## Work to complete
From the records below, print only the part that opens with the line containing "- [ ] Home screen" and closes with the line containing "This app will"; omit the pictures.

## Provided records

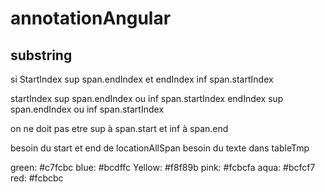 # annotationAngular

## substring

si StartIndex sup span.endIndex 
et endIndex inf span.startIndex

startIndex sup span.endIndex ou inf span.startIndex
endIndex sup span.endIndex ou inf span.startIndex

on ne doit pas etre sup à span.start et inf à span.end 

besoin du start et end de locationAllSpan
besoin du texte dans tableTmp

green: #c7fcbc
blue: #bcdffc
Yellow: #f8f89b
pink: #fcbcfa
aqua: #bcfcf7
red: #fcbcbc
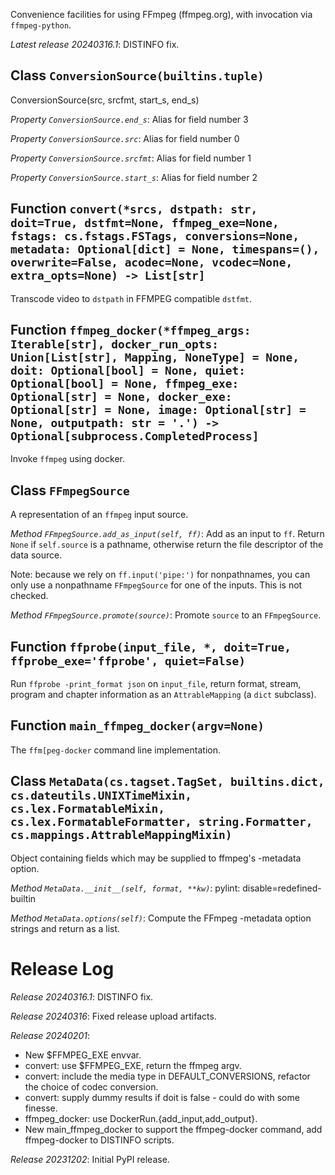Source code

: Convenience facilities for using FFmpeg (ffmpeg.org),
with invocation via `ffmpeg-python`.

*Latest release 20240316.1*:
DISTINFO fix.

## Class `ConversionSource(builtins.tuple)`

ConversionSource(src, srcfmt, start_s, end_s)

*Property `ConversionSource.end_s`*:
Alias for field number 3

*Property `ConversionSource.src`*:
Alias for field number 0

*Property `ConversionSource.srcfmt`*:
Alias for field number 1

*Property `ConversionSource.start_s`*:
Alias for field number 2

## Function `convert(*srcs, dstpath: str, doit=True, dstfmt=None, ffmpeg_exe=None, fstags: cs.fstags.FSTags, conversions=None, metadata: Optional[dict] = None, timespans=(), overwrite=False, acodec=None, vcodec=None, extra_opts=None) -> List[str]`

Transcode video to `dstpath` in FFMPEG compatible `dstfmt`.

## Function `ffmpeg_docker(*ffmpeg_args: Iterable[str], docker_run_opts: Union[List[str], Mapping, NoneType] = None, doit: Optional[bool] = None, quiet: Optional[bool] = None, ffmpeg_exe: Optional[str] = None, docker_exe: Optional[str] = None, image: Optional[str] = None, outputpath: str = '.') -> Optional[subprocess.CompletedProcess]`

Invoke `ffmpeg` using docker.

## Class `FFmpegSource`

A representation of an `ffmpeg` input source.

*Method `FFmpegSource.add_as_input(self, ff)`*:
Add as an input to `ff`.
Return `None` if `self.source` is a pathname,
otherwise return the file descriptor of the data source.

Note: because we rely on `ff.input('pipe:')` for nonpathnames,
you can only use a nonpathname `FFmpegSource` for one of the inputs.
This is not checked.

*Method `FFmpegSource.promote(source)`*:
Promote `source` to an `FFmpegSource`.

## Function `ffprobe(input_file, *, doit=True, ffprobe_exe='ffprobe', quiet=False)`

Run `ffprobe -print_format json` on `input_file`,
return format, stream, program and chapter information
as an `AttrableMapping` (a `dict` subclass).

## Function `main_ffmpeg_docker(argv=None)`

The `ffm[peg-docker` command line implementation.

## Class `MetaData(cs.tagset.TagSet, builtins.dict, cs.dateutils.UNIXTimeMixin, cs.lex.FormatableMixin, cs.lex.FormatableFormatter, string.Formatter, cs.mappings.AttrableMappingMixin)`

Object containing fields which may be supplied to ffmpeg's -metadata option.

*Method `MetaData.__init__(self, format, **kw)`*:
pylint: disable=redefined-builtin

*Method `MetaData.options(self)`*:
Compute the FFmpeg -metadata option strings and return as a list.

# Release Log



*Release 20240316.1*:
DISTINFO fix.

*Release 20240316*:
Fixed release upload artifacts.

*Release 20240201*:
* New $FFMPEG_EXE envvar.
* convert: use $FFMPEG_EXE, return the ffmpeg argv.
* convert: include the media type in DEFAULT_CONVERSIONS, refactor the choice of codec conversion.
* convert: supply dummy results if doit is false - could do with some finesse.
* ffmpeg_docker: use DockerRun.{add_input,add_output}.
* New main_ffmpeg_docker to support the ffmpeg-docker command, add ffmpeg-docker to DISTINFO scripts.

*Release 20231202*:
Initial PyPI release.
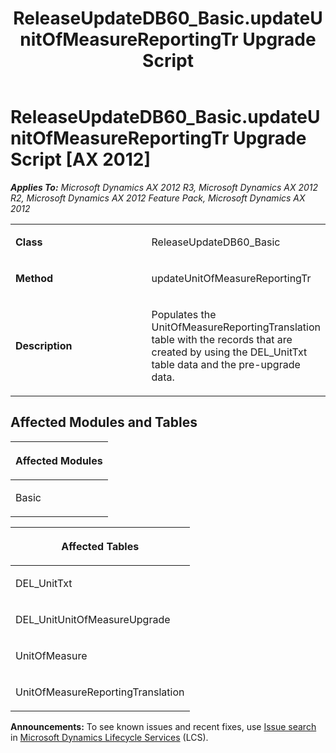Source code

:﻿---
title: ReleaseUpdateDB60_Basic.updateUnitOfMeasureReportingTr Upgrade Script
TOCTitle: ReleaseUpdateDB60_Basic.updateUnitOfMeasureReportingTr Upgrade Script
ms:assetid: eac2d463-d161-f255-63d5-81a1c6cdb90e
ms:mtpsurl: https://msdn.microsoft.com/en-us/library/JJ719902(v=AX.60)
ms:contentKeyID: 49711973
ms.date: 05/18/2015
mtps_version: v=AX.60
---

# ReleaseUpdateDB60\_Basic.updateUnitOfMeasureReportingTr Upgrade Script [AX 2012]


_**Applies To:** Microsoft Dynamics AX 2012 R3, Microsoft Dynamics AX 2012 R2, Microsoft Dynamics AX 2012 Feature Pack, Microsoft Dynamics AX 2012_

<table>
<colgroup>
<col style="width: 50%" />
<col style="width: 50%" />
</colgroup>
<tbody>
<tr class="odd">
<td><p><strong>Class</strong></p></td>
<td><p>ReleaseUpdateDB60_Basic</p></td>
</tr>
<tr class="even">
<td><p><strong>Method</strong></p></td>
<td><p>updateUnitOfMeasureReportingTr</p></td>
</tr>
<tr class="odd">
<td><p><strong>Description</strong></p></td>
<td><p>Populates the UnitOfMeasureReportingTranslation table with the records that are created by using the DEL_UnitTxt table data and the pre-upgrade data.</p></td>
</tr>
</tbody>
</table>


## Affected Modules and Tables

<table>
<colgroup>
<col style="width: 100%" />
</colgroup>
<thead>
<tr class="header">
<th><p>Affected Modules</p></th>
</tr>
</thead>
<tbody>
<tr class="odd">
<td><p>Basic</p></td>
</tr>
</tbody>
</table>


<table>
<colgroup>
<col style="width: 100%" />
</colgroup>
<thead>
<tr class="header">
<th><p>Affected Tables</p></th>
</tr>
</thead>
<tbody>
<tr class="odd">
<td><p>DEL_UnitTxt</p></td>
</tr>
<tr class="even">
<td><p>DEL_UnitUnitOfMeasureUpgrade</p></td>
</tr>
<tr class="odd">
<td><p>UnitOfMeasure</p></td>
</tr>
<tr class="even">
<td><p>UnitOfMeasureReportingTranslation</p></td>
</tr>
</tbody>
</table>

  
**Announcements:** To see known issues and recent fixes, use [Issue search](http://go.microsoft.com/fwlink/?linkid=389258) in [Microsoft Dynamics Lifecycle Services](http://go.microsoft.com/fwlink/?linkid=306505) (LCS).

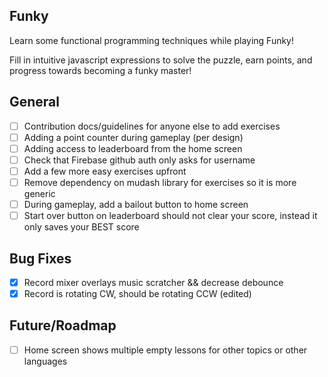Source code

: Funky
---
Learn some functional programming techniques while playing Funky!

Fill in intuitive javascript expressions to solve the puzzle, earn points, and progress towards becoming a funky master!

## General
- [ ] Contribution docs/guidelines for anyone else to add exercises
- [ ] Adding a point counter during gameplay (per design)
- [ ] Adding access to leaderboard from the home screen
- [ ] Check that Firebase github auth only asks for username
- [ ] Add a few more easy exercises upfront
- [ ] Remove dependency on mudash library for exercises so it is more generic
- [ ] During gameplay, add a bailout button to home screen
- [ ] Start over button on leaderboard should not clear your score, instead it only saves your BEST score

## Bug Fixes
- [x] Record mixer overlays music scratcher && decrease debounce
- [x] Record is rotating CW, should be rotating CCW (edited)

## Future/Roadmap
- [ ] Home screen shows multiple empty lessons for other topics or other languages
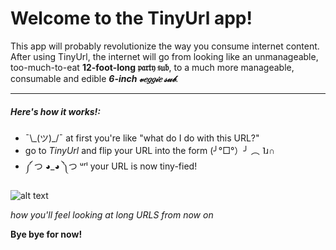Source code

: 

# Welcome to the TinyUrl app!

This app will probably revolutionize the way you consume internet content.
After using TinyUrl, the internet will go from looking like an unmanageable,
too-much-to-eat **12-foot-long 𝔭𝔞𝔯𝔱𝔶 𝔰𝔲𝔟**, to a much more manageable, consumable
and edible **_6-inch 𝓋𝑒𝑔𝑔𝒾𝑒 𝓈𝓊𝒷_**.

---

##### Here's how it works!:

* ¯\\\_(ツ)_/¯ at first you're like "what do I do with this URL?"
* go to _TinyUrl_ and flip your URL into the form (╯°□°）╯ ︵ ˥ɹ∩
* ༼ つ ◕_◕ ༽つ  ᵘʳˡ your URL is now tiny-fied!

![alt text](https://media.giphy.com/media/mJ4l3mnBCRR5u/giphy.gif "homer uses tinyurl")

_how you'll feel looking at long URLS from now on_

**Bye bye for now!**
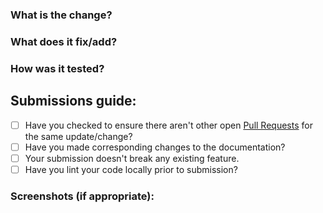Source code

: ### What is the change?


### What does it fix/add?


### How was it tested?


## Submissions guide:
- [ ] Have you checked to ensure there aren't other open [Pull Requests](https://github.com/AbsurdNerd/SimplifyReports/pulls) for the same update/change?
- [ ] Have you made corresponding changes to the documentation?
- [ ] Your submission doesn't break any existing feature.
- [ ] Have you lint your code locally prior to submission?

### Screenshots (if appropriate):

## Solution to this task
- [ ] Home screen shows multiple empty lessons for other topics or other languages
Source code

: 

# Welcome to the TinyUrl app!

This app will probably revolutionize the way you consume internet content.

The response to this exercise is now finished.